Mohon tunggu...
KOMENTAR
Pendidikan

Tidak Semua Dalil Agama Dapat Dirasionalkan

12 April 2020   23:26 Diperbarui: 13 April 2020   22:53 428 1
Tidak semua dalil agama dapat dirasionalkan.


Hidup di dunia ini tentunya bukan selalu harus merasionalkan semua fenomena ataupun peristiwa yang sudah terjadi melainkan juga cukup hanya dengan mengimaninya. Teruntuk tentang ajaran keagamaan. Khususnya bagi agama mayoritas.

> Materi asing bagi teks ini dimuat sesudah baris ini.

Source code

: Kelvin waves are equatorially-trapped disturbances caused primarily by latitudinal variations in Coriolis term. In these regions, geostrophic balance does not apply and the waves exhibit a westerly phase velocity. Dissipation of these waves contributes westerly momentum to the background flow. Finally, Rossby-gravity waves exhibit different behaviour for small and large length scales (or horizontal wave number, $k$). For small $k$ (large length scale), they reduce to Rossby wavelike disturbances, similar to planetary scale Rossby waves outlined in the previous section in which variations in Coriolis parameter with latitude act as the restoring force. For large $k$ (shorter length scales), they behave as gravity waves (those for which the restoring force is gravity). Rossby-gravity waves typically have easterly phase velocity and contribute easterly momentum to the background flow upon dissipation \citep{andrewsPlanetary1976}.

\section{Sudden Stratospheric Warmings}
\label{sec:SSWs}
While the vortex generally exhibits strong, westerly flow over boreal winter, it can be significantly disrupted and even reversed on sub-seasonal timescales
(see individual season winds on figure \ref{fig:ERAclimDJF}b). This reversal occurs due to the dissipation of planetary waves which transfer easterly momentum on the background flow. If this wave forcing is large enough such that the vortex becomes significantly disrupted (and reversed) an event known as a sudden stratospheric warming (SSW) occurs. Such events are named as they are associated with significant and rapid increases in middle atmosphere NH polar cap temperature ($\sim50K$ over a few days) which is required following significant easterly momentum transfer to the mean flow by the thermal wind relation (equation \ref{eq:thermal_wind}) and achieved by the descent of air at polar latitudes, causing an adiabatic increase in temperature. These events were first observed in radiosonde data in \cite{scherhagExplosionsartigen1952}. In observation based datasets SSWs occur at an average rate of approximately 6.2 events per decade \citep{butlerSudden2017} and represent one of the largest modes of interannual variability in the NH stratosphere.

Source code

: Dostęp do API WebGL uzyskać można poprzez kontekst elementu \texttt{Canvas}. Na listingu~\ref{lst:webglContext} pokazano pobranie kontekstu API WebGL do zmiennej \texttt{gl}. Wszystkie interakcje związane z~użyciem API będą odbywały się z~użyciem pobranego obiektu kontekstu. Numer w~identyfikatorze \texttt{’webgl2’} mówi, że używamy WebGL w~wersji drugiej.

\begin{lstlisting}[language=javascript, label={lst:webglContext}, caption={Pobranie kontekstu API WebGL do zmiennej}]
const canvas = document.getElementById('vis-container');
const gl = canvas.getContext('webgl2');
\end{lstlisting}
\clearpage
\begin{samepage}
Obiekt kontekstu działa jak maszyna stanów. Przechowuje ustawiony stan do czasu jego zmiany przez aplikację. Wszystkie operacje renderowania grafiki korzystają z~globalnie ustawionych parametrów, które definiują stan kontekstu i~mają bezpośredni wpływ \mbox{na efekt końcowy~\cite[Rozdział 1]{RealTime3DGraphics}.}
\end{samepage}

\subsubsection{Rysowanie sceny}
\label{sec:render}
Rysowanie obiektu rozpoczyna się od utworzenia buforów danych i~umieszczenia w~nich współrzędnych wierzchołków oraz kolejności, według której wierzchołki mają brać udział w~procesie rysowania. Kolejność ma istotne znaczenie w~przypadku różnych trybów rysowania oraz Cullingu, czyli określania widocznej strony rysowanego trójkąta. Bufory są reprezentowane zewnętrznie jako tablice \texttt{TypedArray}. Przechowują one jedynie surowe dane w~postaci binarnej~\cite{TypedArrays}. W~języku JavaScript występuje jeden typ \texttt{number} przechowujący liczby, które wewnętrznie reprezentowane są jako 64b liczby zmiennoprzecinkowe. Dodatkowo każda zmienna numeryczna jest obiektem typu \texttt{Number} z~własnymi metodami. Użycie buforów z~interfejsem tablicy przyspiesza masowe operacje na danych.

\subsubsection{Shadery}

Dalam memahami fenomena yang terjadi di alam semesta ini, terkhususnya di dunia. Tak akan pernah lepas dengan harus adanya pembuktian dari ilmu pengetahuan. Sehingga manusia mendapatkan rasionalitas dari dalil naqli yang sudah pasti tidak ada keraguan lagi bagi penganutnya. Banyak sudah hasil pembuktian para ilmuan tentang kebenaran hal tersebut, seperti contoh, kebenaran dalam surat Ar-rahman ayat 19-20 tentang air laut yang tidak menyatu (bercampur) yang ada di selat Gibraltal, pemisah antara benua Afrika dengan Eropa, tepatnya antara negara Maroko dan Spanyol¹. Kebenaran akan utuhnya jasad firaun pada masa kenabian Musa as, sebagaimana sudah terlukiskan didalam Surah Yunus ayat 92, yang menggemparkan dunia. Setelah dilakukannya penelitian oleh Prof. Dr. Maurice Bucaille kemudian menjadi pemimpin ahli bedah sekaligus penanggung jawab utama dalam penelitian mumi tersebut². Serta banyak lagi kebenaran-kebenaran dari dalil naqli tersebut.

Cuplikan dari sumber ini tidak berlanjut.